Starting at the line with "propose a simple mitigation." and going on through the line with "We are grateful", reproduce each line in the records below exactly and nothing more.

☆ ☆ ☆

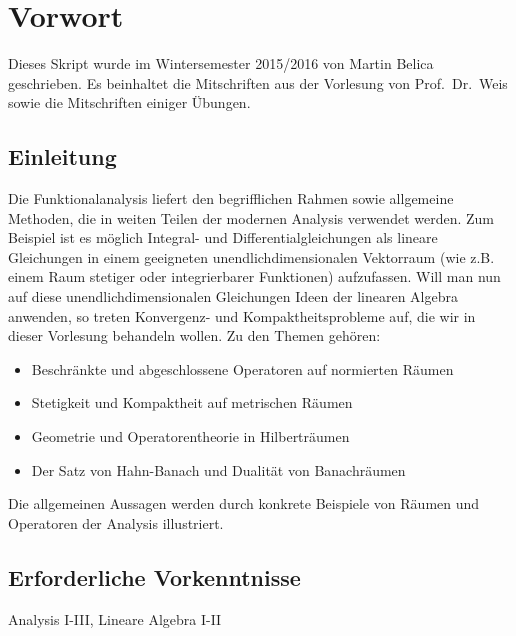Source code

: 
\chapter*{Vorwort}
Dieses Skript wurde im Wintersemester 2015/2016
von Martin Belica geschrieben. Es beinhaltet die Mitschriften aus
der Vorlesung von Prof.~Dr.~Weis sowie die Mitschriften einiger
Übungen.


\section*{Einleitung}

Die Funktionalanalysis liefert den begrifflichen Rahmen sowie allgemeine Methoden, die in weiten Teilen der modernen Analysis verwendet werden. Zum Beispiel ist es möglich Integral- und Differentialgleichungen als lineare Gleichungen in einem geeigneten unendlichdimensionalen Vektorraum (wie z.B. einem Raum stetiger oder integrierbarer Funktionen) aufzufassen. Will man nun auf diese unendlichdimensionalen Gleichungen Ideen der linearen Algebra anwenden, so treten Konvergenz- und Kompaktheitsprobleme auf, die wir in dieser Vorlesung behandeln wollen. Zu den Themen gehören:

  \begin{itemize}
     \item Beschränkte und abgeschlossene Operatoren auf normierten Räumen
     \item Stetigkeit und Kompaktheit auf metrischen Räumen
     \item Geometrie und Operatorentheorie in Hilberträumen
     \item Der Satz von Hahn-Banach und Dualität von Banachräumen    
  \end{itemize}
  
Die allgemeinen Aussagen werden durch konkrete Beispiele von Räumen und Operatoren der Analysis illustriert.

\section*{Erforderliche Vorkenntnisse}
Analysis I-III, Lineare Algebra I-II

☆ ☆ ☆

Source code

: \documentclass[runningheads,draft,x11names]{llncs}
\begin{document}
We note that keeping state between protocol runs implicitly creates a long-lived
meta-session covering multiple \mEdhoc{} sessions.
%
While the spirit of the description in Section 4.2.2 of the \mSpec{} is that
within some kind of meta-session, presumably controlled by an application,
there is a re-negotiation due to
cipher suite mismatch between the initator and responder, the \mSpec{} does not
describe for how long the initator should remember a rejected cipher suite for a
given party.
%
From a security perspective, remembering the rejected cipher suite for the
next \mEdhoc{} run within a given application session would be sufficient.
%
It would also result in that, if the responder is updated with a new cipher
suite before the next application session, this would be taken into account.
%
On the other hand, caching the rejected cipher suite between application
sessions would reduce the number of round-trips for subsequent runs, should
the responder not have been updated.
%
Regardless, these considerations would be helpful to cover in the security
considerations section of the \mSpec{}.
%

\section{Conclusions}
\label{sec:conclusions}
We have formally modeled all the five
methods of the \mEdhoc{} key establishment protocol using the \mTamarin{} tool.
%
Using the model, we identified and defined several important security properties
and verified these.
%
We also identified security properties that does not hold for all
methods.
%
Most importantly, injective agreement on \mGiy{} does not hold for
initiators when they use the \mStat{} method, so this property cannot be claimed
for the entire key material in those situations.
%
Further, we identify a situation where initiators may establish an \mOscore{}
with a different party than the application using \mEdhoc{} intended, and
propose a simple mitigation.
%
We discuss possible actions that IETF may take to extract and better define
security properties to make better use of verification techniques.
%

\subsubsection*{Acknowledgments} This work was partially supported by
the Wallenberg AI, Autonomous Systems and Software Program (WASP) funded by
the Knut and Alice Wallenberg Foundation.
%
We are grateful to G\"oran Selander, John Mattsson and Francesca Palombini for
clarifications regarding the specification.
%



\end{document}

☆ ☆ ☆

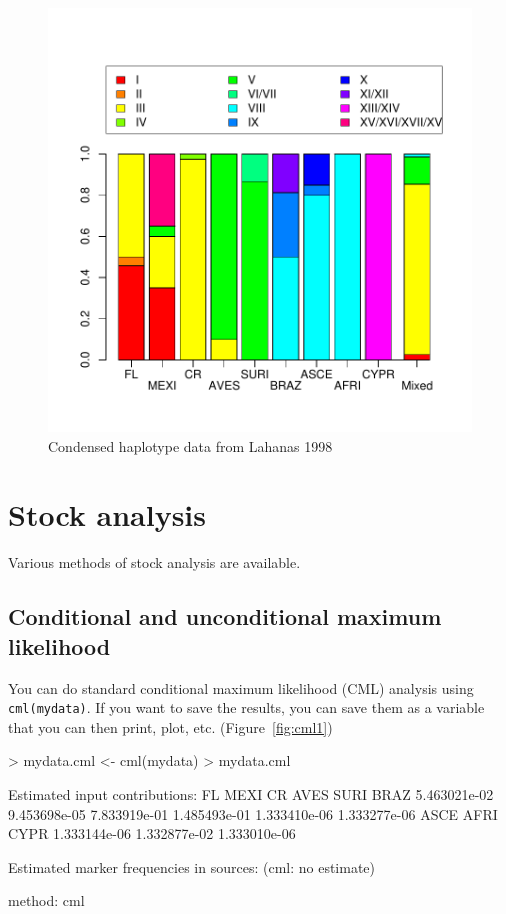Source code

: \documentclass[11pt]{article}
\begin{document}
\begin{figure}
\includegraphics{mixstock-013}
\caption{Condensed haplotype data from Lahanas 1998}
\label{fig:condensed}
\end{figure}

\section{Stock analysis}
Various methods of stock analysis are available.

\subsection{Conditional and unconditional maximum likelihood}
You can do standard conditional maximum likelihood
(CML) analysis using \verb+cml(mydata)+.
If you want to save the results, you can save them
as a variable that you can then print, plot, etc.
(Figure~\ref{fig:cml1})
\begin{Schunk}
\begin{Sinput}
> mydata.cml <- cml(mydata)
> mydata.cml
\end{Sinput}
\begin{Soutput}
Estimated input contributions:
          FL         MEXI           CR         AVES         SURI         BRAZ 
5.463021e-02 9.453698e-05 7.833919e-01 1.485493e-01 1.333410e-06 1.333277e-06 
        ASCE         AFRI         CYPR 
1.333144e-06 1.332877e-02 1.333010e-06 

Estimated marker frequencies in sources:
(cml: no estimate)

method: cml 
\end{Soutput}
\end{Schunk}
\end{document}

☆ ☆ ☆

▶ [RESULT BELOW]
propose a simple mitigation.
%
We discuss possible actions that IETF may take to extract and better define
security properties to make better use of verification techniques.
%

\subsubsection*{Acknowledgments} This work was partially supported by
the Wallenberg AI, Autonomous Systems and Software Program (WASP) funded by
the Knut and Alice Wallenberg Foundation.
%
We are grateful to G\"oran Selander, John Mattsson and Francesca Palombini for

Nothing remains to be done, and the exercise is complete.